PROBLEM DESCRIPTION.
Set down each line of the records once more, precisely, and omit the pictures.

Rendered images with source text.
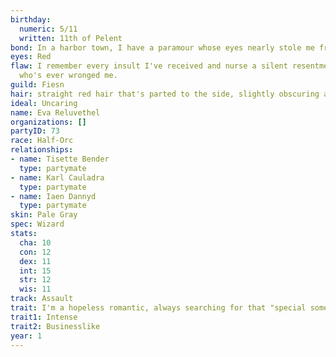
 ```yaml
---
birthday:
  numeric: 5/11
  written: 11th of Pelent
bond: In a harbor town, I have a paramour whose eyes nearly stole me from the sea.
eyes: Red
flaw: I remember every insult I've received and nurse a silent resentment toward anyone
  who's ever wronged me.
guild: Fiesn
hair: straight red hair that's parted to the side, slightly obscuring an eye
ideal: Uncaring
name: Eva Reluvethel
organizations: []
partyID: 73
race: Half-Orc
relationships:
- name: Tisette Bender
  type: partymate
- name: Karl Cauladra
  type: partymate
- name: Iaen Dannyd
  type: partymate
skin: Pale Gray
spec: Wizard
stats:
  cha: 10
  con: 12
  dex: 11
  int: 15
  str: 12
  wis: 11
track: Assault
trait: I'm a hopeless romantic, always searching for that "special someone."
trait1: Intense
trait2: Businesslike
year: 1
---
```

EXERCISE RESPONSE.
 ```yaml
---
birthday:
  numeric: 5/11
  written: 11th of Pelent
bond: In a harbor town, I have a paramour whose eyes nearly stole me from the sea.
eyes: Red
flaw: I remember every insult I've received and nurse a silent resentment toward anyone
  who's ever wronged me.
guild: Fiesn
hair: straight red hair that's parted to the side, slightly obscuring an eye
ideal: Uncaring
name: Eva Reluvethel
organizations: []
partyID: 73
race: Half-Orc
relationships:
- name: Tisette Bender
  type: partymate
- name: Karl Cauladra
  type: partymate
- name: Iaen Dannyd
  type: partymate
skin: Pale Gray
spec: Wizard
stats:
  cha: 10
  con: 12
  dex: 11
  int: 15
  str: 12
  wis: 11
track: Assault
trait: I'm a hopeless romantic, always searching for that "special someone."
trait1: Intense
trait2: Businesslike
year: 1
---
```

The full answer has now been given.